Ce petit texte fait suite d’une visite du salon de l’IBS (Intelligent Building System) qui s’est déroulé à Paris. Ce salon se veut être une plateforme de rencontre dédiée aux systèmes intelligents pour la performance des bâtiments, autrement dit la domotique. L’ambiance est donnée dès la première page du site web : « La question n’est plus de savoir « Combien ça coûte ? » mais… « Combien ça rapporte ? » »[1]
L’alibi de la réduction de l’impact écologique comme production de capital
Pendant toute la durée du salon, un des principaux arguments (avec celui du confort) en faveur de la domotique concerne la réduction des consommations du bâtiment. Pourtant, ces calculs d’économies d’énergies se focalisent uniquement sur les consommations électriques ou de chauffage sans tenir compte des consommations de l’équipement électrique ajouté (détecteurs, automates…), et encore moins de leur mode de production et des matériaux de fabrication. Alors comment comparer cette réduction des consommations et l’augmentation de l’utilisation de matériaux rares de fabrication ? Plus simplement, il serait aussi efficace de réfléchir sur le bâtiment en lui-même et sur nos modes de vies au sein de celui-ci (pourquoi chaque habitation comporte son propre lave linge ?).
Les intervenants du salon de l’IBS écartent toutes existences d’inégalités entre les classes sociales, et donc d’accès aux nouvelles technologies. Loger en appartement HLM n’apporte pas les mêmes problématiques de consommation qu’habiter une maison luxueuse (écologique ou non). L’alibi écologique dont se sert la domotique est ainsi une justification supplémentaire pour ne pas remettre en cause notre mode de vie.
Nous vivons dans un système capitaliste qui a pour base la croissance économique. La technique en elle-même n’est ni bonne ni mauvaise, il faut juste analyser son utilisation réelle au sein de ce système. En démocratisant la domotique, d’ailleurs prévue principalement pour les riches, nous nous créons de nouveaux besoins donc de nouvelles consommations, contrecarrant la baisse de la consommation engendrée par la technologie.

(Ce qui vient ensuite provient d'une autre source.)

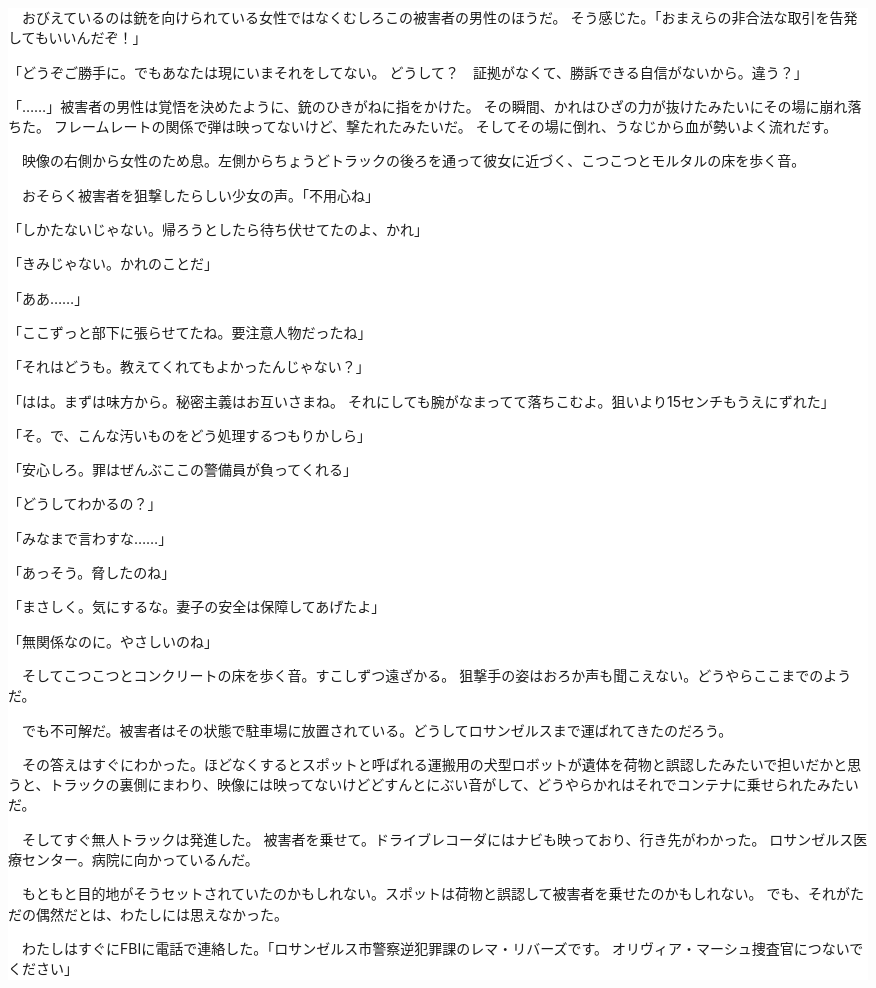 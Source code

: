 　おびえているのは銃を向けられている女性ではなくむしろこの被害者の男性のほうだ。
そう感じた。「おまえらの非合法な取引を告発してもいいんだぞ！」

「どうぞご勝手に。でもあなたは現にいまそれをしてない。
どうして？　証拠がなくて、勝訴できる自信がないから。違う？」

「……」被害者の男性は覚悟を決めたように、銃のひきがねに指をかけた。
その瞬間、かれはひざの力が抜けたみたいにその場に崩れ落ちた。
フレームレートの関係で弾は映ってないけど、撃たれたみたいだ。
そしてその場に倒れ、うなじから血が勢いよく流れだす。

　映像の右側から女性のため息。左側からちょうどトラックの後ろを通って彼女に近づく、こつこつとモルタルの床を歩く音。

　おそらく被害者を狙撃したらしい少女の声。「不用心ね」

「しかたないじゃない。帰ろうとしたら待ち伏せてたのよ、かれ」

「きみじゃない。かれのことだ」

「ああ……」

「ここずっと部下に張らせてたね。要注意人物だったね」

「それはどうも。教えてくれてもよかったんじゃない？」

「はは。まずは味方から。秘密主義はお互いさまね。
それにしても腕がなまってて落ちこむよ。狙いより15センチもうえにずれた」

「そ。で、こんな汚いものをどう処理するつもりかしら」

「安心しろ。罪はぜんぶここの警備員が負ってくれる」

「どうしてわかるの？」

「みなまで言わすな……」

「あっそう。脅したのね」

「まさしく。気にするな。妻子の安全は保障してあげたよ」

「無関係なのに。やさしいのね」

　そしてこつこつとコンクリートの床を歩く音。すこしずつ遠ざかる。
狙撃手の姿はおろか声も聞こえない。どうやらここまでのようだ。

　でも不可解だ。被害者はその状態で駐車場に放置されている。どうしてロサンゼルスまで運ばれてきたのだろう。

　その答えはすぐにわかった。ほどなくするとスポットと呼ばれる運搬用の犬型ロボットが遺体を荷物と誤認したみたいで担いだかと思うと、トラックの裏側にまわり、映像には映ってないけどどすんとにぶい音がして、どうやらかれはそれでコンテナに乗せられたみたいだ。

　そしてすぐ無人トラックは発進した。
被害者を乗せて。ドライブレコーダにはナビも映っており、行き先がわかった。
ロサンゼルス医療センター。病院に向かっているんだ。

　もともと目的地がそうセットされていたのかもしれない。スポットは荷物と誤認して被害者を乗せたのかもしれない。
でも、それがただの偶然だとは、わたしには思えなかった。

<div class="blank"></div>

　わたしはすぐにFBIに電話で連絡した。「ロサンゼルス市警察逆犯罪課のレマ・リバーズです。
オリヴィア・マーシュ捜査官につないでください」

Pour reprendre les termes d’un conférencier : « En domotique, les systèmes de sécurité génèrent énormément d’opportunités » (= de capital). Cette phrase est révélatrice quant-à l’intention, non pas d’avoir une activité écologiquement ou socialement bénéfique, mais de profiter d’un nouveau marché dans un objectif de profit.
Société contrôlée, société libérée ?
La technologie, telle que conçue par la domotique, favorise un fort contrôle social de par son influence sur nos actions. La technique pensée en amont par des experts nous dépossède de toute réflexion sur notre confort et nos activités. Plus l’environnement humain est technique, moins sa capacité à comprendre et à maitriser ce qui l’entoure est importante. Le contrôle et la standardisation du confort impose un certain mode de vie à partir de normes définies à l’avance.

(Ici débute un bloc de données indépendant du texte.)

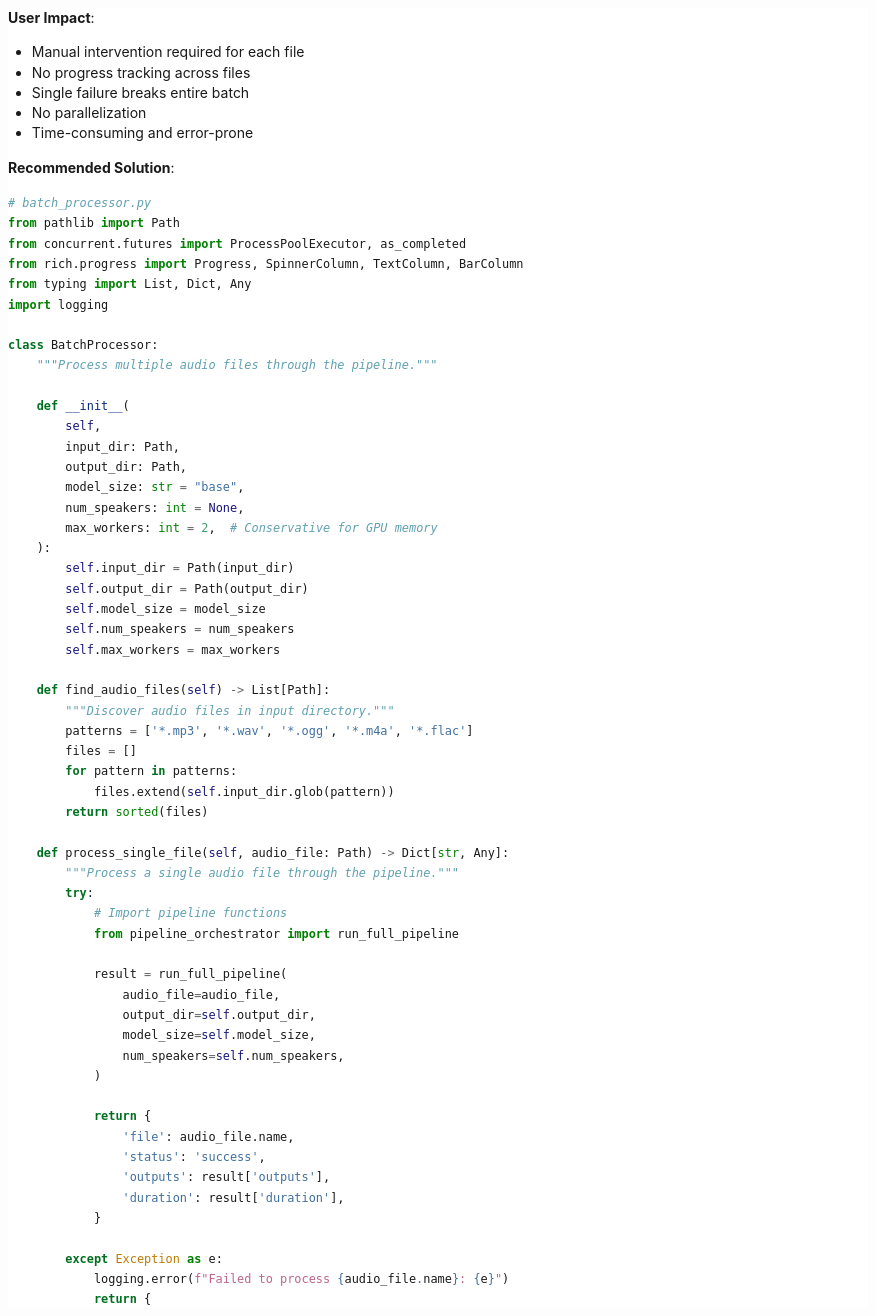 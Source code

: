 **User Impact**:
- Manual intervention required for each file
- No progress tracking across files
- Single failure breaks entire batch
- No parallelization
- Time-consuming and error-prone

**Recommended Solution**:
```python
# batch_processor.py
from pathlib import Path
from concurrent.futures import ProcessPoolExecutor, as_completed
from rich.progress import Progress, SpinnerColumn, TextColumn, BarColumn
from typing import List, Dict, Any
import logging

class BatchProcessor:
    """Process multiple audio files through the pipeline."""

    def __init__(
        self,
        input_dir: Path,
        output_dir: Path,
        model_size: str = "base",
        num_speakers: int = None,
        max_workers: int = 2,  # Conservative for GPU memory
    ):
        self.input_dir = Path(input_dir)
        self.output_dir = Path(output_dir)
        self.model_size = model_size
        self.num_speakers = num_speakers
        self.max_workers = max_workers

    def find_audio_files(self) -> List[Path]:
        """Discover audio files in input directory."""
        patterns = ['*.mp3', '*.wav', '*.ogg', '*.m4a', '*.flac']
        files = []
        for pattern in patterns:
            files.extend(self.input_dir.glob(pattern))
        return sorted(files)

    def process_single_file(self, audio_file: Path) -> Dict[str, Any]:
        """Process a single audio file through the pipeline."""
        try:
            # Import pipeline functions
            from pipeline_orchestrator import run_full_pipeline

            result = run_full_pipeline(
                audio_file=audio_file,
                output_dir=self.output_dir,
                model_size=self.model_size,
                num_speakers=self.num_speakers,
            )

            return {
                'file': audio_file.name,
                'status': 'success',
                'outputs': result['outputs'],
                'duration': result['duration'],
            }

        except Exception as e:
            logging.error(f"Failed to process {audio_file.name}: {e}")
            return {
```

La domotique nous dictera donc ce qui est confortable pour nous. Si aujourd’hui nous modelons nos besoins à coup de propagande venant de divers horizons (publicité, médias, école…), demain la domotique nous énoncera nos besoins. A l’image du frigo intelligent qui passera commande au supermarché pour nous, la domotique veut externaliser notre pensée et rendre la société de la consommation accessible sans aucune démarche personnelle (plus besoin de faire ses courses, les Pom-Potes arrivent déjà par paquets de 8).
Mais non, la domotique n’est pas que de la normalisation me direz-vous, la preuve est qu’elle veut s’adapter à chaque individu ! C’est en tout cas ce que le titre d’une autre conférence voulait nous dire : « La clé pour maitriser le facteur humain c’est l’individualisation ». Mais cette « individualisation » a en fait pour but final d’estimer la marge de liberté individuelle dans ce système normatif pour mieux la contrôler et ainsi limiter le nombre d’individus s’échappant de ce système. Même sous cet angle, la domotique poursuivra la dynamique actuelle de création de besoins qu’elle marchandisera ensuite, réduisant notre individualité à des données statistiques et normatives.
Pour revenir au salon, voici les dires d’un autre conférencier : « Cette application, reliée à la domotique, permet de savoir en temps réel quelle salle de réunion est disponible mais aussi le parcours exacte pour s’y rendre ». Là, c’est le summum de l’absurdité et du délire technocrate. Encore une fois, on nous infantilise et on nous dépossède de nos capacités intellectuelles en cassant nos marges de libertés par la prédiction à outrance. De plus, elle est potentiellement dangereuse : cette technologie accompagnée de ses diverses caméras et capteurs permettrait de connaître en temps réel qui occupe son poste ou non, de contrôler le temps que les employé.e.s passent à leur bureau… Encore un nouveau moyen de renforcer la domination de l’employeur.
« Votre confort ? Notre priorité ! »
Aussi, la technologie fait partie des instruments qui nous influencent dans notre façon de penser et de ressentir le monde. Si nous vivons dans la peur de notre voisin, ce n’est pas parce qu’il est pire que celui du siècle dernier, mais parce qu’une méfiance s’est construite à travers le spectacle publicitaire et social.
« La sécurité doit-être fille de la liberté, et non l’inverse ». Tommy, AG du Genepi 2014
La dépossession de nos vies par l’expert (nous, futurs ingénieurs)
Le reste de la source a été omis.